Blend functions are maybe the most useful shader command. They define how things are combined with what is currently on the scene. The command consists of "Bxy;" where x and y are two characters. It works out kindof like this: (source * x) + (destination * y) => destination. Destination is the screen, and source is what you're drawing.

x and y are defined by two letters, and can be lots of different things:

	x = Source Colour
	y = Destination Colour

Excuse the brackets and quotes and stuff, its copied out of my code. Obviously GL_ZERO is 0, and GL_ONE is 1. The GL_DST... are destination, and GL_SRC... are source. ALPHA is the transparency value of the texture. You need a special texture that has transparency in it or the value of any alpha is 1. This may take some thinking about, but here are some common commands and what they do:

B10 - just draw the source colour
BAa - draw the source colour with transparency
B11 - just Add in the source
BA1 - Add in the source, but take account of source transparency
Bcc - If the source is a black+white texture, this INVERTS the background colour if the texture is white, and if its black it leaves it alone.

Texture Number (T)
The Command is of the form "Tx;" where x is a number. At the moment this number is virtually always 0 because most scenes only take one texture as input. Hopefully this will change later. It uses the texture numbered to draw the current module. If no T is specified, the default colour is used instead. It'll probably be white.

Texture Generation (G)

This is an interesting one. The command is of the form "Gxy;" where x specifies the texture coordinate (S,T,R or Q) and y is the method of generation. When you turn generation on, it throws away the texture coordinates generated by the module, and makes its own using the rules specified in y.

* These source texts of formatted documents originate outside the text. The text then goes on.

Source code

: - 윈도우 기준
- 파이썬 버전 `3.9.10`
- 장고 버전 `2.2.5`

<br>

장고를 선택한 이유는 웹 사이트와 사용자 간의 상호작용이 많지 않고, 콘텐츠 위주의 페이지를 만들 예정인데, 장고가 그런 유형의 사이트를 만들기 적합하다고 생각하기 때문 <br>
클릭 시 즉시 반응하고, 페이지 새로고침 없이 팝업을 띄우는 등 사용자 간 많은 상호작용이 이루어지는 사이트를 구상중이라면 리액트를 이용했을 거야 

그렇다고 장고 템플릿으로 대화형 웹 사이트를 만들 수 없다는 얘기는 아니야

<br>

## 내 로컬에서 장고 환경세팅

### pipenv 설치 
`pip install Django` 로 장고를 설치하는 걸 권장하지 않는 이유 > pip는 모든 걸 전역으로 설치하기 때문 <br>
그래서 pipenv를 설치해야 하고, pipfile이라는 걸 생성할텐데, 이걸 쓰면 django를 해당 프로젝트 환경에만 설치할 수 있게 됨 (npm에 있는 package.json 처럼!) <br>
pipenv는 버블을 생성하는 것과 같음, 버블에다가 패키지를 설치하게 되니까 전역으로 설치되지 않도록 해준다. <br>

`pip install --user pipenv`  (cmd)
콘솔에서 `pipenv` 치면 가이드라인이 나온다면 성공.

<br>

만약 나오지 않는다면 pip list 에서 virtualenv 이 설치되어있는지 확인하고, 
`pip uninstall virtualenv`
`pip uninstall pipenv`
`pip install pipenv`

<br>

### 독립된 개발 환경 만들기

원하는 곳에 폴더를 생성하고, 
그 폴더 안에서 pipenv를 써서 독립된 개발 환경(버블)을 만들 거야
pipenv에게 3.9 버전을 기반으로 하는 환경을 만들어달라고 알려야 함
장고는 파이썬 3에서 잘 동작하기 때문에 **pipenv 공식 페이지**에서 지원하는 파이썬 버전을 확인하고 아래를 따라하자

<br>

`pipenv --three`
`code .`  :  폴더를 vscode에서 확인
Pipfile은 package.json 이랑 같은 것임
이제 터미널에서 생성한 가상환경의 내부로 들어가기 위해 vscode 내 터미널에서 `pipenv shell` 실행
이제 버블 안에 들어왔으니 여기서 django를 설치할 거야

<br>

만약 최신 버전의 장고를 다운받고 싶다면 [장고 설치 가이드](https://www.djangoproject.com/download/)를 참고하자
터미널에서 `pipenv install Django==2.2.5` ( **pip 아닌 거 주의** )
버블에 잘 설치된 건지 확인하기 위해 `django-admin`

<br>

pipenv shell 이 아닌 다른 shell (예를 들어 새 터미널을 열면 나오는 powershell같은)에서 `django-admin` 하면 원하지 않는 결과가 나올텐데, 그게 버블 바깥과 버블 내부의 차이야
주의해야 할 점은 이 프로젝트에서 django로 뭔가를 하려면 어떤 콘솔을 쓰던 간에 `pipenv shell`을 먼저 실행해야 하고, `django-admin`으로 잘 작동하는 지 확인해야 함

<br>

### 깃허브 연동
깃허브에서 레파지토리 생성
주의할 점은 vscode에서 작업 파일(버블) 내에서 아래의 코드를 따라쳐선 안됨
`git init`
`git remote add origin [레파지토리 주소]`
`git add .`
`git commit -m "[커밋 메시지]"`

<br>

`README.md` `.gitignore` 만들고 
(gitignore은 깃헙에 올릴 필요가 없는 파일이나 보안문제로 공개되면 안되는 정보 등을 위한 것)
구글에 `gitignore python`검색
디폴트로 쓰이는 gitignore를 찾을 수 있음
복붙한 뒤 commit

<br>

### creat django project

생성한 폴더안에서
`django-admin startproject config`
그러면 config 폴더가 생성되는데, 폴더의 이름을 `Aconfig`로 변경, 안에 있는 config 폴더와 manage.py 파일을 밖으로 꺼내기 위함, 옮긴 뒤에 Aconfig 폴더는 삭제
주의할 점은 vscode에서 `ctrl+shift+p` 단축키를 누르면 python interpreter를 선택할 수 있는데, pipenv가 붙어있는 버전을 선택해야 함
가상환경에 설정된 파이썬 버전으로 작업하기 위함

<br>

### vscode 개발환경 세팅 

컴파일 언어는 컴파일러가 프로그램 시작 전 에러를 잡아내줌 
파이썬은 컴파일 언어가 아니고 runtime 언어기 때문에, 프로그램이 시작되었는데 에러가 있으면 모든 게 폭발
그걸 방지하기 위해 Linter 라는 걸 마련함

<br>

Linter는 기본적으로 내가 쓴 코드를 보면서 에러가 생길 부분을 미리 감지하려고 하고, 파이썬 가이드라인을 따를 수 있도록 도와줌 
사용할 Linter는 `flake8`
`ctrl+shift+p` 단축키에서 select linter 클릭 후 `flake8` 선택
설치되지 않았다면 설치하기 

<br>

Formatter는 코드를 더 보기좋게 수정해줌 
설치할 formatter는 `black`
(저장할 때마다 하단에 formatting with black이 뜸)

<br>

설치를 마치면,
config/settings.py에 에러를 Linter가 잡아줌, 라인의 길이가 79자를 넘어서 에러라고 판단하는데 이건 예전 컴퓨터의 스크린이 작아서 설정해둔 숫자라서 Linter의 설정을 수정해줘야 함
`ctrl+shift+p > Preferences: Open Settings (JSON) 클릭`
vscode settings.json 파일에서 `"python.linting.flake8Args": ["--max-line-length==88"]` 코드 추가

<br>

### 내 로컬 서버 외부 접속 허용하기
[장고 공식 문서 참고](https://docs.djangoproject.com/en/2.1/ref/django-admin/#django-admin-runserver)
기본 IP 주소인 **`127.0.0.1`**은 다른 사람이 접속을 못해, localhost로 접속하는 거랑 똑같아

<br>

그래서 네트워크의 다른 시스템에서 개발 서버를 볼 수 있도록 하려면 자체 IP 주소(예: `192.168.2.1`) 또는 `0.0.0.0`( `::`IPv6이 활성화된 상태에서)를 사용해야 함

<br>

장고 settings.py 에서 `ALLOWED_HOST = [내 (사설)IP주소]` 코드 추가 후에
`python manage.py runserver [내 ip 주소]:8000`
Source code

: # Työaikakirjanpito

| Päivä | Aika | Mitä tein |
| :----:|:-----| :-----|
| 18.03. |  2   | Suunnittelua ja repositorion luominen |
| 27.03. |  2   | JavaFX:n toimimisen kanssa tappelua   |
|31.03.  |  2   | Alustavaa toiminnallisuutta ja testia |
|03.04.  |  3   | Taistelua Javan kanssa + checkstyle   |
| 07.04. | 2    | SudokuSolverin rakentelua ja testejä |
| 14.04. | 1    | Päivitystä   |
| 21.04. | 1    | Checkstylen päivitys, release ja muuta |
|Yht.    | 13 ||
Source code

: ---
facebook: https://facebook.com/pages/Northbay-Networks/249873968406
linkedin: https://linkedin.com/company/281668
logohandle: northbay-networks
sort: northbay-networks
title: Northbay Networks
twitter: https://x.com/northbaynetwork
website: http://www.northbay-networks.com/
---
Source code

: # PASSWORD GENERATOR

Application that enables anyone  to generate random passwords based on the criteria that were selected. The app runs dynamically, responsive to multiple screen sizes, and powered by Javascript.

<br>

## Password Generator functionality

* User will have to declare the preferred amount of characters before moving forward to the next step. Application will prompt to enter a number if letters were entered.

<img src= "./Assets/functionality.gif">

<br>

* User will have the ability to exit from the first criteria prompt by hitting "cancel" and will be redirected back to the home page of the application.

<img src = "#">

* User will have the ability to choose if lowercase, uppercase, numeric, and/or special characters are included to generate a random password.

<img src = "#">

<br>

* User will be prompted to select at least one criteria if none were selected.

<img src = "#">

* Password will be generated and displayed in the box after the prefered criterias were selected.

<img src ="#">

S and T are the most used texture coordinates. These are like x and y in a texture. R and Q can be used for other stuff, but not here really. As for the method of generation, O is object linear - the coordinate is set according to the distance from the centre of the 3D object along a pre-defined vector. W is the same but using world coordinates, but S is the cool one - Sphere Mapping - this sets up the vector as if a light ray bounced off the object and hit a sphere containing your texture that was around the object. This means you get a nice reflection effect, and its used loads in R4.

So Usually, you should see GSS;GTS; around a lot - this means treat the texture like its a reflection.
Another kindof useful one is GSO;GTO;PSO0.0005,0,0;PTO0,0.0005,0; - This is used for putting a texture on a biotunnel. It sets the texture coordinates as if the tunnel was cut out of a bit of candy rock (that cylinder of sugar with writing all the way through it). I hope you know what i mean - maybe its an english thing :p The PS... and PT... set those vectors i was babbling about earlier. If you make the numbers smaller, the texture gets bigger and vice-versa.

Colour (C)

This is of the form "Cr,g,b,a;" where r,g,b and a are numbers specifying red, green, blue and alpha (transparency) respectively. They are values between 0 and 1 - occasionally a module may override this if it has to put different colours on an object.

Cull Face (F)

This is either "FF;" or "FB;" - FF means only the bits of object that are facing the viewer are drawn, and FB is only those that are facing away. It sometimes makes stuff faster, and can sometimes create some fun effects.